Noise to Signal

Login disabled.

Is this the ear you can't hear on?

It's a Wonderful Life is a great film that contributed more than a little to the "tradition" of holiday films to follow. Odd, then, the extremely bizarre (and never duplicated, I hope) decision made with my copy of the DVD.

Do read on.

I did a good job this year of not buying for myself while doing my xmas shopping, but at my local record store they happened to have a special: It's a Wonderful Life on DVD for $5 with any purchase. And I was purchasing something anyway, so I thought, what the hell.

I made sure it wasn't the colorized version. I made sure it had its complete 2-hour-plus running time. It looked like a good deal. Light on special features but I really don't care...$5 for It's a Wonderful Life is $5 well spent.

So last night was Christmas night and I still hadn't gotten around to watching it so I settled in about 10 o'clock and popped my DVD into the player.

And wouldn't you know it, it's the hard-of-hearing edition.

Right? We all know better than to accidentally pick up the hard-of-hearing editions of DVDs, don't we? It's something we all look for before we head to the register...

Has anyone out there even heard of the hard-of-hearing edition of anything on DVD?

See, the box says nothing (that I can locate) about it being a hard-of-hearing edition. But the subtitles are permanently on. There is no option to turn them off. There is an option to "change" the language (I'll explain those quotation marks shortly) in the subtitles, but you can't get rid of them.

Why not?

Well, on most DVDs (I'd have previously thought all) the subtitles run on a concurrent video track (right? correct me if I'm wrong...) so that they are really just overlaid onto the actual video of the film. Sort of like a transparency. They're separate, but simultaneous.

With this DVD though the subtitles are part of the main video track...meaning you see them advance when you fast-forward, which usually doesn't happen if they're on a separate track. They actually imprinted the English subtitles on the film itself.

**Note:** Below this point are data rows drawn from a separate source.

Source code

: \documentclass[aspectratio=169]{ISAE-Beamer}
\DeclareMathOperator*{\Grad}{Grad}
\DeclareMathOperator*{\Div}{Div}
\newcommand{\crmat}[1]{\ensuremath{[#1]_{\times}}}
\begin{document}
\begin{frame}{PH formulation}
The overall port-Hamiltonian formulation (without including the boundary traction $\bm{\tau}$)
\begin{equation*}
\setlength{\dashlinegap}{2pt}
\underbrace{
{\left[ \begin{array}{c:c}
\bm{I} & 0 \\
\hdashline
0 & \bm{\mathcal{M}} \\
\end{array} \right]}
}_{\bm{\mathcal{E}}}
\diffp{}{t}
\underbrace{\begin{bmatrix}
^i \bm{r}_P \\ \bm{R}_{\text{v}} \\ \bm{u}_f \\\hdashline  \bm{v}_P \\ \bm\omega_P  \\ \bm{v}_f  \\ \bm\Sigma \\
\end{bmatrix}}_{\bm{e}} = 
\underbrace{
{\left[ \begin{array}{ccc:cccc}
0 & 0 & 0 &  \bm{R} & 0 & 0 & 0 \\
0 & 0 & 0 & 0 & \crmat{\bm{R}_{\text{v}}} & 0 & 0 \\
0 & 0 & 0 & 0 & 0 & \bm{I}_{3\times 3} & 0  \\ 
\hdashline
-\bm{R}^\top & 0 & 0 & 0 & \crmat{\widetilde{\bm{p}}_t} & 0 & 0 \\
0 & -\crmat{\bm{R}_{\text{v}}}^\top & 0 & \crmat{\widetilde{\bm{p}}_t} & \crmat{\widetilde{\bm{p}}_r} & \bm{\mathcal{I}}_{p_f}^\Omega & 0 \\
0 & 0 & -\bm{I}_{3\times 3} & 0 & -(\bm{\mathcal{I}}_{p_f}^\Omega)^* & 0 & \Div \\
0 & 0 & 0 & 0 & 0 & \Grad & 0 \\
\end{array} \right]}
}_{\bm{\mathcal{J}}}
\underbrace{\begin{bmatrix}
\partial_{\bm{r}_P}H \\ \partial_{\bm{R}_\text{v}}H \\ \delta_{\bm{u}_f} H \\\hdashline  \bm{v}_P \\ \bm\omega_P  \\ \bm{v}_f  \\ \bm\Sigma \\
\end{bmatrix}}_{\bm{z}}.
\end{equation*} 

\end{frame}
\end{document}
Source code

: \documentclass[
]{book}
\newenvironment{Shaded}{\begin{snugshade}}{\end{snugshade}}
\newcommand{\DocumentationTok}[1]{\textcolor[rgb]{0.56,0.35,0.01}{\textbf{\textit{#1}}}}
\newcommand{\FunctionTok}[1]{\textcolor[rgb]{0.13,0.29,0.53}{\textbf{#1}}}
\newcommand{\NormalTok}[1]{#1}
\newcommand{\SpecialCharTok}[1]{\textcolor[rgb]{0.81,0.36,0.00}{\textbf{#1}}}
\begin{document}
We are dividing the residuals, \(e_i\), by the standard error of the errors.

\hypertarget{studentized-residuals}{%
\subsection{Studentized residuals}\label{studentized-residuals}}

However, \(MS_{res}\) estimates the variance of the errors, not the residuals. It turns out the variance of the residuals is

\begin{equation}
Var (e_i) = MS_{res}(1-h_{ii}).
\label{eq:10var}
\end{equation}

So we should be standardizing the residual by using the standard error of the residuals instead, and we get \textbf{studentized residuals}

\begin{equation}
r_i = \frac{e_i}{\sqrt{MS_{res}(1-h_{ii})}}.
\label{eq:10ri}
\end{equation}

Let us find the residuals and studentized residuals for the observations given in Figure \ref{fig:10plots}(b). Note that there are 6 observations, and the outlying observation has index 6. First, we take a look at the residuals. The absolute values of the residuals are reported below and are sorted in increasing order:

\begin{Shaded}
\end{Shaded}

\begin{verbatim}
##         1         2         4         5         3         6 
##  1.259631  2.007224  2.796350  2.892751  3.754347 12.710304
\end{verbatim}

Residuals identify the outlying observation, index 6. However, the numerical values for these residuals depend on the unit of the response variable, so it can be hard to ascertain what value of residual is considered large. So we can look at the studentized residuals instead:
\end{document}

Now what good does this do anybody at all? To have subtitles is fine, but to force them is absurd. That would almost be like forcing the commentary track to run--it's distracting, and not something most people would enjoy.

The best part is this: remember how I mentioned the captions in other languages? Well, normally you'd switch between no captions / English captions / Spanish captions / etc. But since the English captions are already part of the main video track, the foreign language captions actually run directly overtop of the English ones, meaning the text blends together into an unreadable white smear.

God bless us, every one.

So of course I spent some time wondering if any other DVDs had attempted this, and I couldn't find anything to suggest they have. Strange, however, is the fact that I can't even find any reference to this version of It's a Wonderful Life online, leading me to wonder if this was perhaps a run of DVDs that the manufacturer pulled before official distribution, they sat around in a warehouse for some time (copyright 2001), and finally this year they just sent them out as holiday purchasing incentives dirt-cheap to get them out of storage.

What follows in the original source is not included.